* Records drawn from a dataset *
========
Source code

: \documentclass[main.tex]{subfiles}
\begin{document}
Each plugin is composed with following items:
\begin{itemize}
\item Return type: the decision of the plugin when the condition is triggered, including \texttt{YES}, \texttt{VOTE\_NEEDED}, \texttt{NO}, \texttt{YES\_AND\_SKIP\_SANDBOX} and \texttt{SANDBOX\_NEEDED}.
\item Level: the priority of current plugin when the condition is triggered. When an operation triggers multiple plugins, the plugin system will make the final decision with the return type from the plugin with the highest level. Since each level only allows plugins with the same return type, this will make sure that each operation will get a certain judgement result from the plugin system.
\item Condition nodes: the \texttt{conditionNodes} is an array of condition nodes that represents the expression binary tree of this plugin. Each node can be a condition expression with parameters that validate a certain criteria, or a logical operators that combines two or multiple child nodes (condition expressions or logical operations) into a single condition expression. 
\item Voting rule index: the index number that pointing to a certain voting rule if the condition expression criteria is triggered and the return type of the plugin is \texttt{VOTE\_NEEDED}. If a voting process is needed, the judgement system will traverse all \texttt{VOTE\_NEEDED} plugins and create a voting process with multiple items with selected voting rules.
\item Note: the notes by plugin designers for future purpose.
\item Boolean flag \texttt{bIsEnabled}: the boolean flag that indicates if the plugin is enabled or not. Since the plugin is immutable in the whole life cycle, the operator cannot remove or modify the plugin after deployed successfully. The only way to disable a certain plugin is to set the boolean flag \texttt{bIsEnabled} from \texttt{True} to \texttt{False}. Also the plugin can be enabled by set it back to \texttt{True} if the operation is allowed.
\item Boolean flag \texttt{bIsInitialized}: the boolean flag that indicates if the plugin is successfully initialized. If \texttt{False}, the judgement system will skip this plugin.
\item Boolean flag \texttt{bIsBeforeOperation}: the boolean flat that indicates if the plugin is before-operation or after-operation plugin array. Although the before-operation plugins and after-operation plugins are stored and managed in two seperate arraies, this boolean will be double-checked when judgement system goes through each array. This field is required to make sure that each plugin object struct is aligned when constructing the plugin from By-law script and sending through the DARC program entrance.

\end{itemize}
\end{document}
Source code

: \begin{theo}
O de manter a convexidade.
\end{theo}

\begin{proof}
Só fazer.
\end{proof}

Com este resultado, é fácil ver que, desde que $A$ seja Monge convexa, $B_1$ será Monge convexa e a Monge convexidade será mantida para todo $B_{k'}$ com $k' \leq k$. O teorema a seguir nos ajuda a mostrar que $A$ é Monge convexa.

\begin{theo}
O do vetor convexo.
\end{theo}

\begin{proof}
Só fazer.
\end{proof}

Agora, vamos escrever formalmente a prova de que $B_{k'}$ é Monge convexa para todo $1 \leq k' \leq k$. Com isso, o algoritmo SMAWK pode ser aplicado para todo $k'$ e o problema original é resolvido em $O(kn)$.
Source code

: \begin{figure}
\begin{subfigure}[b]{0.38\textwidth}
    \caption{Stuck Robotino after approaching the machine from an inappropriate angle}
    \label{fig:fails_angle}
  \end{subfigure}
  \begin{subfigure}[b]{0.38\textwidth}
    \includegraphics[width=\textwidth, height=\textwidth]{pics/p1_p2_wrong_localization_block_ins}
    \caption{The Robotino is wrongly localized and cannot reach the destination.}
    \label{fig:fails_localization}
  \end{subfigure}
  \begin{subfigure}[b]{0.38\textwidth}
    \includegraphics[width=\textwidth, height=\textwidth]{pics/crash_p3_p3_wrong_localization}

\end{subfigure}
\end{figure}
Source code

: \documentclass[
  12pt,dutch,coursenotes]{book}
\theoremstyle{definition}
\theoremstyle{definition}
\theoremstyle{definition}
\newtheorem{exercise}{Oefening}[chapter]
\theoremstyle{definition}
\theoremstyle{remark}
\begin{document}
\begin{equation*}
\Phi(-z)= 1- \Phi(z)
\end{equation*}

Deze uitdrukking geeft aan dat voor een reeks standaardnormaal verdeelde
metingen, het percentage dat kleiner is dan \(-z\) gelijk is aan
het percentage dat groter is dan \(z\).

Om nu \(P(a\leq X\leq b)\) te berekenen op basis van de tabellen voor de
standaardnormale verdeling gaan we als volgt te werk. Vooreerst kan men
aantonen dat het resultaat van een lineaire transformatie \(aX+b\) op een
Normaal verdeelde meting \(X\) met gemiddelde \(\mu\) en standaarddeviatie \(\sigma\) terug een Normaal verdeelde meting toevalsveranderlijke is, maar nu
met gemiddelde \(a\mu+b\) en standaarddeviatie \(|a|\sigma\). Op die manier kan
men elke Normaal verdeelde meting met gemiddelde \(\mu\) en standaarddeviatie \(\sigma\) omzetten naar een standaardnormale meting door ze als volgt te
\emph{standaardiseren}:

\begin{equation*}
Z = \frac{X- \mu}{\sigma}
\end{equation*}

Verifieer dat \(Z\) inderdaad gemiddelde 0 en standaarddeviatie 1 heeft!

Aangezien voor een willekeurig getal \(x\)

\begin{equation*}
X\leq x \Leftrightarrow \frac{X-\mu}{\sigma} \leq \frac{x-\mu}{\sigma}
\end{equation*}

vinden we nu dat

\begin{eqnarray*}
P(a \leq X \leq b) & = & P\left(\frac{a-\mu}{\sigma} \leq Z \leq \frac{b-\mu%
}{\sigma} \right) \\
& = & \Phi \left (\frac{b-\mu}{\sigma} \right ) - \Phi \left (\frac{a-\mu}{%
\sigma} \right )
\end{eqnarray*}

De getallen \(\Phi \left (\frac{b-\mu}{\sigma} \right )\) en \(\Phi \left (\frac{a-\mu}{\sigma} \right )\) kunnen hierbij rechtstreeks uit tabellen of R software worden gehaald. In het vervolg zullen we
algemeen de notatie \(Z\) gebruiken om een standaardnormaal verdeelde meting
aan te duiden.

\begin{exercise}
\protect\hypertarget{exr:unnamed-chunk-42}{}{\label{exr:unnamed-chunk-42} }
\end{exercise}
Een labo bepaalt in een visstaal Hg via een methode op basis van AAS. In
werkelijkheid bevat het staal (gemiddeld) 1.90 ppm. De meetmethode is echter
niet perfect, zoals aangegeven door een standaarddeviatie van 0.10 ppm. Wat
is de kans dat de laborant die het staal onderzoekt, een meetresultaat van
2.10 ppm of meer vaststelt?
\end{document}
========
* YOUR GOAL *
The lines above should be printed again, exactly as they are.

* PROBLEM SOLUTION *
Source code

: \documentclass[main.tex]{subfiles}
\begin{document}
Each plugin is composed with following items:
\begin{itemize}
\item Return type: the decision of the plugin when the condition is triggered, including \texttt{YES}, \texttt{VOTE\_NEEDED}, \texttt{NO}, \texttt{YES\_AND\_SKIP\_SANDBOX} and \texttt{SANDBOX\_NEEDED}.
\item Level: the priority of current plugin when the condition is triggered. When an operation triggers multiple plugins, the plugin system will make the final decision with the return type from the plugin with the highest level. Since each level only allows plugins with the same return type, this will make sure that each operation will get a certain judgement result from the plugin system.
\item Condition nodes: the \texttt{conditionNodes} is an array of condition nodes that represents the expression binary tree of this plugin. Each node can be a condition expression with parameters that validate a certain criteria, or a logical operators that combines two or multiple child nodes (condition expressions or logical operations) into a single condition expression. 
\item Voting rule index: the index number that pointing to a certain voting rule if the condition expression criteria is triggered and the return type of the plugin is \texttt{VOTE\_NEEDED}. If a voting process is needed, the judgement system will traverse all \texttt{VOTE\_NEEDED} plugins and create a voting process with multiple items with selected voting rules.
\item Note: the notes by plugin designers for future purpose.
\item Boolean flag \texttt{bIsEnabled}: the boolean flag that indicates if the plugin is enabled or not. Since the plugin is immutable in the whole life cycle, the operator cannot remove or modify the plugin after deployed successfully. The only way to disable a certain plugin is to set the boolean flag \texttt{bIsEnabled} from \texttt{True} to \texttt{False}. Also the plugin can be enabled by set it back to \texttt{True} if the operation is allowed.
\item Boolean flag \texttt{bIsInitialized}: the boolean flag that indicates if the plugin is successfully initialized. If \texttt{False}, the judgement system will skip this plugin.
\item Boolean flag \texttt{bIsBeforeOperation}: the boolean flat that indicates if the plugin is before-operation or after-operation plugin array. Although the before-operation plugins and after-operation plugins are stored and managed in two seperate arraies, this boolean will be double-checked when judgement system goes through each array. This field is required to make sure that each plugin object struct is aligned when constructing the plugin from By-law script and sending through the DARC program entrance.

\end{itemize}
\end{document}
Source code

: \begin{theo}
O de manter a convexidade.
\end{theo}

\begin{proof}
Só fazer.
\end{proof}

Com este resultado, é fácil ver que, desde que $A$ seja Monge convexa, $B_1$ será Monge convexa e a Monge convexidade será mantida para todo $B_{k'}$ com $k' \leq k$. O teorema a seguir nos ajuda a mostrar que $A$ é Monge convexa.

\begin{theo}
O do vetor convexo.
\end{theo}

\begin{proof}
Só fazer.
\end{proof}

Agora, vamos escrever formalmente a prova de que $B_{k'}$ é Monge convexa para todo $1 \leq k' \leq k$. Com isso, o algoritmo SMAWK pode ser aplicado para todo $k'$ e o problema original é resolvido em $O(kn)$.
Source code

: \begin{figure}
\begin{subfigure}[b]{0.38\textwidth}
    \caption{Stuck Robotino after approaching the machine from an inappropriate angle}
    \label{fig:fails_angle}
  \end{subfigure}
  \begin{subfigure}[b]{0.38\textwidth}
    \includegraphics[width=\textwidth, height=\textwidth]{pics/p1_p2_wrong_localization_block_ins}
    \caption{The Robotino is wrongly localized and cannot reach the destination.}
    \label{fig:fails_localization}
  \end{subfigure}
  \begin{subfigure}[b]{0.38\textwidth}
    \includegraphics[width=\textwidth, height=\textwidth]{pics/crash_p3_p3_wrong_localization}

\end{subfigure}
\end{figure}
Source code

: \documentclass[
  12pt,dutch,coursenotes]{book}
\theoremstyle{definition}
\theoremstyle{definition}
\theoremstyle{definition}
\newtheorem{exercise}{Oefening}[chapter]
\theoremstyle{definition}
\theoremstyle{remark}
\begin{document}
\begin{equation*}
\Phi(-z)= 1- \Phi(z)
\end{equation*}

Deze uitdrukking geeft aan dat voor een reeks standaardnormaal verdeelde
metingen, het percentage dat kleiner is dan \(-z\) gelijk is aan
het percentage dat groter is dan \(z\).

Om nu \(P(a\leq X\leq b)\) te berekenen op basis van de tabellen voor de
standaardnormale verdeling gaan we als volgt te werk. Vooreerst kan men
aantonen dat het resultaat van een lineaire transformatie \(aX+b\) op een
Normaal verdeelde meting \(X\) met gemiddelde \(\mu\) en standaarddeviatie \(\sigma\) terug een Normaal verdeelde meting toevalsveranderlijke is, maar nu
met gemiddelde \(a\mu+b\) en standaarddeviatie \(|a|\sigma\). Op die manier kan
men elke Normaal verdeelde meting met gemiddelde \(\mu\) en standaarddeviatie \(\sigma\) omzetten naar een standaardnormale meting door ze als volgt te
\emph{standaardiseren}:

\begin{equation*}
Z = \frac{X- \mu}{\sigma}
\end{equation*}

Verifieer dat \(Z\) inderdaad gemiddelde 0 en standaarddeviatie 1 heeft!

Aangezien voor een willekeurig getal \(x\)

\begin{equation*}
X\leq x \Leftrightarrow \frac{X-\mu}{\sigma} \leq \frac{x-\mu}{\sigma}
\end{equation*}

vinden we nu dat

\begin{eqnarray*}
P(a \leq X \leq b) & = & P\left(\frac{a-\mu}{\sigma} \leq Z \leq \frac{b-\mu%
}{\sigma} \right) \\
& = & \Phi \left (\frac{b-\mu}{\sigma} \right ) - \Phi \left (\frac{a-\mu}{%
\sigma} \right )
\end{eqnarray*}

De getallen \(\Phi \left (\frac{b-\mu}{\sigma} \right )\) en \(\Phi \left (\frac{a-\mu}{\sigma} \right )\) kunnen hierbij rechtstreeks uit tabellen of R software worden gehaald. In het vervolg zullen we
algemeen de notatie \(Z\) gebruiken om een standaardnormaal verdeelde meting
aan te duiden.

\begin{exercise}
\protect\hypertarget{exr:unnamed-chunk-42}{}{\label{exr:unnamed-chunk-42} }
\end{exercise}
Een labo bepaalt in een visstaal Hg via een methode op basis van AAS. In
werkelijkheid bevat het staal (gemiddeld) 1.90 ppm. De meetmethode is echter
niet perfect, zoals aangegeven door een standaarddeviatie van 0.10 ppm. Wat
is de kans dat de laborant die het staal onderzoekt, een meetresultaat van
2.10 ppm of meer vaststelt?
\end{document}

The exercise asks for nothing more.